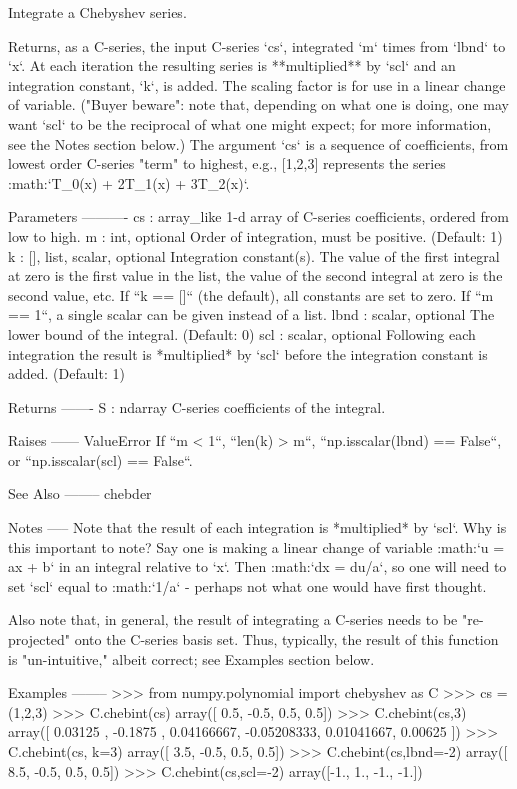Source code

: \begin{DoxyVerb}Integrate a Chebyshev series.

Returns, as a C-series, the input C-series `cs`, integrated `m` times
from `lbnd` to `x`.  At each iteration the resulting series is
**multiplied** by `scl` and an integration constant, `k`, is added.
The scaling factor is for use in a linear change of variable.  ("Buyer
beware": note that, depending on what one is doing, one may want `scl`
to be the reciprocal of what one might expect; for more information,
see the Notes section below.)  The argument `cs` is a sequence of
coefficients, from lowest order C-series "term" to highest, e.g.,
[1,2,3] represents the series :math:`T_0(x) + 2T_1(x) + 3T_2(x)`.

Parameters
----------
cs : array_like
    1-d array of C-series coefficients, ordered from low to high.
m : int, optional
    Order of integration, must be positive. (Default: 1)
k : {[], list, scalar}, optional
    Integration constant(s).  The value of the first integral at zero
    is the first value in the list, the value of the second integral
    at zero is the second value, etc.  If ``k == []`` (the default),
    all constants are set to zero.  If ``m == 1``, a single scalar can
    be given instead of a list.
lbnd : scalar, optional
    The lower bound of the integral. (Default: 0)
scl : scalar, optional
    Following each integration the result is *multiplied* by `scl`
    before the integration constant is added. (Default: 1)

Returns
-------
S : ndarray
    C-series coefficients of the integral.

Raises
------
ValueError
    If ``m < 1``, ``len(k) > m``, ``np.isscalar(lbnd) == False``, or
    ``np.isscalar(scl) == False``.

See Also
--------
chebder

Notes
-----
Note that the result of each integration is *multiplied* by `scl`.
Why is this important to note?  Say one is making a linear change of
variable :math:`u = ax + b` in an integral relative to `x`.  Then
:math:`dx = du/a`, so one will need to set `scl` equal to :math:`1/a`
- perhaps not what one would have first thought.

Also note that, in general, the result of integrating a C-series needs
to be "re-projected" onto the C-series basis set.  Thus, typically,
the result of this function is "un-intuitive," albeit correct; see
Examples section below.

Examples
--------
>>> from numpy.polynomial import chebyshev as C
>>> cs = (1,2,3)
>>> C.chebint(cs)
array([ 0.5, -0.5,  0.5,  0.5])
>>> C.chebint(cs,3)
array([ 0.03125   , -0.1875    ,  0.04166667, -0.05208333,  0.01041667,
        0.00625   ])
>>> C.chebint(cs, k=3)
array([ 3.5, -0.5,  0.5,  0.5])
>>> C.chebint(cs,lbnd=-2)
array([ 8.5, -0.5,  0.5,  0.5])
>>> C.chebint(cs,scl=-2)
array([-1.,  1., -1., -1.])\end{DoxyVerb}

TASK PROMPT:
Give the listing again exactly, excluding pictures.

TASK RESULT:
Source code

: \begin{DoxyVerb}Integrate a Chebyshev series.

Returns, as a C-series, the input C-series `cs`, integrated `m` times
from `lbnd` to `x`.  At each iteration the resulting series is
**multiplied** by `scl` and an integration constant, `k`, is added.
The scaling factor is for use in a linear change of variable.  ("Buyer
beware": note that, depending on what one is doing, one may want `scl`
to be the reciprocal of what one might expect; for more information,
see the Notes section below.)  The argument `cs` is a sequence of
coefficients, from lowest order C-series "term" to highest, e.g.,
[1,2,3] represents the series :math:`T_0(x) + 2T_1(x) + 3T_2(x)`.

Parameters
----------
cs : array_like
    1-d array of C-series coefficients, ordered from low to high.
m : int, optional
    Order of integration, must be positive. (Default: 1)
k : {[], list, scalar}, optional
    Integration constant(s).  The value of the first integral at zero
    is the first value in the list, the value of the second integral
    at zero is the second value, etc.  If ``k == []`` (the default),
    all constants are set to zero.  If ``m == 1``, a single scalar can
    be given instead of a list.
lbnd : scalar, optional
    The lower bound of the integral. (Default: 0)
scl : scalar, optional
    Following each integration the result is *multiplied* by `scl`
    before the integration constant is added. (Default: 1)

Returns
-------
S : ndarray
    C-series coefficients of the integral.

Raises
------
ValueError
    If ``m < 1``, ``len(k) > m``, ``np.isscalar(lbnd) == False``, or
    ``np.isscalar(scl) == False``.

See Also
--------
chebder

Notes
-----
Note that the result of each integration is *multiplied* by `scl`.
Why is this important to note?  Say one is making a linear change of
variable :math:`u = ax + b` in an integral relative to `x`.  Then
:math:`dx = du/a`, so one will need to set `scl` equal to :math:`1/a`
- perhaps not what one would have first thought.

Also note that, in general, the result of integrating a C-series needs
to be "re-projected" onto the C-series basis set.  Thus, typically,
the result of this function is "un-intuitive," albeit correct; see
Examples section below.

Examples
--------
>>> from numpy.polynomial import chebyshev as C
>>> cs = (1,2,3)
>>> C.chebint(cs)
array([ 0.5, -0.5,  0.5,  0.5])
>>> C.chebint(cs,3)
array([ 0.03125   , -0.1875    ,  0.04166667, -0.05208333,  0.01041667,
        0.00625   ])
>>> C.chebint(cs, k=3)
array([ 3.5, -0.5,  0.5,  0.5])
>>> C.chebint(cs,lbnd=-2)
array([ 8.5, -0.5,  0.5,  0.5])
>>> C.chebint(cs,scl=-2)
array([-1.,  1., -1., -1.])\end{DoxyVerb}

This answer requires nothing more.